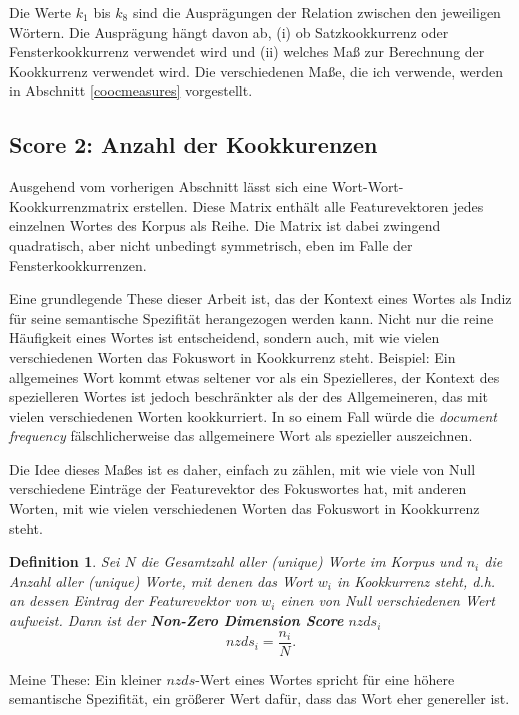\documentclass[11pt,numbers=noenddot]{scrartcl}
\newtheorem*{defi}{Definition}
\begin{document}
Die Werte $k_1$ bis $k_8$ sind die Ausprägungen der Relation zwischen den jeweiligen Wörtern. Die Ausprägung hängt davon ab, (i) ob Satzkookkurrenz oder Fensterkookkurrenz verwendet wird und (ii) welches Maß zur Berechnung der Kookkurrenz verwendet wird. Die verschiedenen Maße, die ich verwende, werden in Abschnitt \ref{coocmeasures} vorgestellt.

\subsection{Score 2: Anzahl der Kookkurenzen} \label{nzds}

Ausgehend vom vorherigen Abschnitt lässt sich eine Wort-Wort-Kookkurrenzmatrix erstellen. Diese Matrix enthält alle Featurevektoren jedes einzelnen Wortes des Korpus als Reihe. Die Matrix ist dabei zwingend quadratisch, aber nicht unbedingt symmetrisch, eben im Falle der Fensterkookkurrenzen.

Eine grundlegende These dieser Arbeit ist, das der Kontext eines Wortes als Indiz für seine semantische Spezifität herangezogen werden kann. Nicht nur die reine Häufigkeit eines Wortes ist entscheidend, sondern auch, mit wie vielen verschiedenen Worten das Fokuswort in Kookkurrenz steht. Beispiel: Ein allgemeines Wort kommt etwas seltener vor als ein Spezielleres, der Kontext des spezielleren Wortes ist jedoch beschränkter als der des Allgemeineren, das mit vielen verschiedenen Worten kookkurriert. In so einem Fall würde die \emph{document frequency} fälschlicherweise das allgemeinere Wort als spezieller auszeichnen.

Die Idee dieses Maßes ist es daher, einfach zu zählen, mit wie viele von Null verschiedene Einträge der Featurevektor des Fokuswortes hat, mit anderen Worten, mit wie vielen verschiedenen Worten das Fokuswort in Kookkurrenz steht.

\begin{defi}
Sei $N$ die Gesamtzahl aller (unique) Worte im Korpus und $n_i$ die Anzahl aller (unique) Worte, mit denen das Wort $w_i$ in Kookkurrenz steht, d.h. an dessen Eintrag der Featurevektor von $w_i$ einen von Null verschiedenen Wert aufweist. Dann ist der \textbf{Non-Zero Dimension Score} $nzds_i$
\begin{equation}
    nzds_i = \frac{n_i}{N}.
\end{equation}
\end{defi}

Meine These: Ein kleiner $nzds$-Wert eines Wortes spricht für eine höhere semantische Spezifität, ein größerer Wert dafür, dass das Wort eher genereller ist.
\end{document}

* _TO DO_:
What is needed is the exact run of lines from the start of the data through the line with "Eine grundlegende These", both ends included, minus the pictures.

* _PROBLEM SOLUTION_:
\documentclass[11pt,numbers=noenddot]{scrartcl}
\newtheorem*{defi}{Definition}
\begin{document}
Die Werte $k_1$ bis $k_8$ sind die Ausprägungen der Relation zwischen den jeweiligen Wörtern. Die Ausprägung hängt davon ab, (i) ob Satzkookkurrenz oder Fensterkookkurrenz verwendet wird und (ii) welches Maß zur Berechnung der Kookkurrenz verwendet wird. Die verschiedenen Maße, die ich verwende, werden in Abschnitt \ref{coocmeasures} vorgestellt.

\subsection{Score 2: Anzahl der Kookkurenzen} \label{nzds}

Ausgehend vom vorherigen Abschnitt lässt sich eine Wort-Wort-Kookkurrenzmatrix erstellen. Diese Matrix enthält alle Featurevektoren jedes einzelnen Wortes des Korpus als Reihe. Die Matrix ist dabei zwingend quadratisch, aber nicht unbedingt symmetrisch, eben im Falle der Fensterkookkurrenzen.

Eine grundlegende These dieser Arbeit ist, das der Kontext eines Wortes als Indiz für seine semantische Spezifität herangezogen werden kann. Nicht nur die reine Häufigkeit eines Wortes ist entscheidend, sondern auch, mit wie vielen verschiedenen Worten das Fokuswort in Kookkurrenz steht. Beispiel: Ein allgemeines Wort kommt etwas seltener vor als ein Spezielleres, der Kontext des spezielleren Wortes ist jedoch beschränkter als der des Allgemeineren, das mit vielen verschiedenen Worten kookkurriert. In so einem Fall würde die \emph{document frequency} fälschlicherweise das allgemeinere Wort als spezieller auszeichnen.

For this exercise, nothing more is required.